2.8 Sensitivity Analysis
In a first sensitivity analysis, the code K72.9 ‘hepatic failure unspecified’ was added to the definition of events. Although poorly specific, this code was considered to be compatible with a potential DILI. In a second sensitivity analysis, the follow-up duration was extended to 12 months after antidepressant initiation. In a third sensitivity analysis, the sample was stratified according to the presence or not of aminotransferase testing at inclusion to assess the influence of possible bias ensuing from differential care related to the forthcoming outcome. Finally, a stratification on the number of prescriptions of antidepressant reimbursed during the follow-up (one versus more than one, one reimbursement corresponding to a maximum 30-day supply) was undertaken to control for the bias possibly caused by individuals with a single reimbursement, since they were likely to be non-compliant and therefore not exposed.

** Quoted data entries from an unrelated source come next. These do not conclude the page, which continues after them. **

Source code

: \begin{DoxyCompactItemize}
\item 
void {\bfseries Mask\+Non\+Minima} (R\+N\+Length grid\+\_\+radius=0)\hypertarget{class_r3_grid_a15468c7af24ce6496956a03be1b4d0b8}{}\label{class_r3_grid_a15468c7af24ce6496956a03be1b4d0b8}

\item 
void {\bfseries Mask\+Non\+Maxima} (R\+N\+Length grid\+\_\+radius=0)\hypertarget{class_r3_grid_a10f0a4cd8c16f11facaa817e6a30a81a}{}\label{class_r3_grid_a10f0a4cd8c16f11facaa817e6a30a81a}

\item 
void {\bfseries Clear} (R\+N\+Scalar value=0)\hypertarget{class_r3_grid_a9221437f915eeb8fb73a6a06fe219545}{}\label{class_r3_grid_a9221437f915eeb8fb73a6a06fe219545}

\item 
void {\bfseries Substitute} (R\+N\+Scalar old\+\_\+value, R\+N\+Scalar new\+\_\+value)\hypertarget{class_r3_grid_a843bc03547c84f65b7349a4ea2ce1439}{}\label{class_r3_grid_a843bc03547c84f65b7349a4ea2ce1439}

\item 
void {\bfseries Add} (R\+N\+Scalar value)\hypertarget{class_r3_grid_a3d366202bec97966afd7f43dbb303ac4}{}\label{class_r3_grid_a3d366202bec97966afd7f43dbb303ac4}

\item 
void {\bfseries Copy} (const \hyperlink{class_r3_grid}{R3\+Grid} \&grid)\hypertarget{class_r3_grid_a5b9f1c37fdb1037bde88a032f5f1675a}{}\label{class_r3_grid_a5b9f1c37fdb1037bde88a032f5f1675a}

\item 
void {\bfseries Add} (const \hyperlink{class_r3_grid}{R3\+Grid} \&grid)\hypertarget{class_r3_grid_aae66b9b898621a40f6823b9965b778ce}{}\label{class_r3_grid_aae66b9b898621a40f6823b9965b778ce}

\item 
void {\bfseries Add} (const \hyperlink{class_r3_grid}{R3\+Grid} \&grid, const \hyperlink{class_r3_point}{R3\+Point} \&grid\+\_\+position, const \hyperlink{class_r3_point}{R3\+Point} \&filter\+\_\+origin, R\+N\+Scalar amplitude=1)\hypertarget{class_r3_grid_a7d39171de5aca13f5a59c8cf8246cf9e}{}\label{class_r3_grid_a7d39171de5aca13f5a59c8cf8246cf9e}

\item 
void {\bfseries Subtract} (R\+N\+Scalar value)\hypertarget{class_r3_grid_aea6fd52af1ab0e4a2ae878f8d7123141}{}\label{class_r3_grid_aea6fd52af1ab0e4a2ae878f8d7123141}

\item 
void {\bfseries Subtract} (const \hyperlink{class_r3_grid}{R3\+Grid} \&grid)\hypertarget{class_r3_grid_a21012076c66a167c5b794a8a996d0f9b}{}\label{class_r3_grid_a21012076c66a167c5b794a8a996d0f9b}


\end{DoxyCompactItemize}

2.9 Secondary Approach: Study Using a Case-Time-Control Design
A study using a case-time-control design was undertaken as a secondary approach to challenge the conclusions of the main cohort approach and to better control for residual unmeasured confounding; that is, related to variables not directly recorded in automated databases and considered as unchanged over the study period (e.g., disorders related to alcohol abuse, smoking, morbid obesity etc.). One analysis was performed for each antidepressant of interest compared with SSRIs.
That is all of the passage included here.